Material supplied.
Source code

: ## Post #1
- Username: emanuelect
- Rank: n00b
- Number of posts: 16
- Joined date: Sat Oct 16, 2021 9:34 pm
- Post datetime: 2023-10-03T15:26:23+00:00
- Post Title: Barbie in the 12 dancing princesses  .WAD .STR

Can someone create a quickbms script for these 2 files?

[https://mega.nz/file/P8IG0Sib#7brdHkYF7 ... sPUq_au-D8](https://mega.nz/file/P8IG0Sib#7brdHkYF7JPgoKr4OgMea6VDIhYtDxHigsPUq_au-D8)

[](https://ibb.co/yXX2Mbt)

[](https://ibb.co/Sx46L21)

Description of the task. What is needed is a verbatim copy of the data, complete from first line to last.

Solved problem.
Source code

: ## Post #1
- Username: emanuelect
- Rank: n00b
- Number of posts: 16
- Joined date: Sat Oct 16, 2021 9:34 pm
- Post datetime: 2023-10-03T15:26:23+00:00
- Post Title: Barbie in the 12 dancing princesses  .WAD .STR

Can someone create a quickbms script for these 2 files?

[https://mega.nz/file/P8IG0Sib#7brdHkYF7 ... sPUq_au-D8](https://mega.nz/file/P8IG0Sib#7brdHkYF7JPgoKr4OgMea6VDIhYtDxHigsPUq_au-D8)

[](https://ibb.co/yXX2Mbt)

[](https://ibb.co/Sx46L21)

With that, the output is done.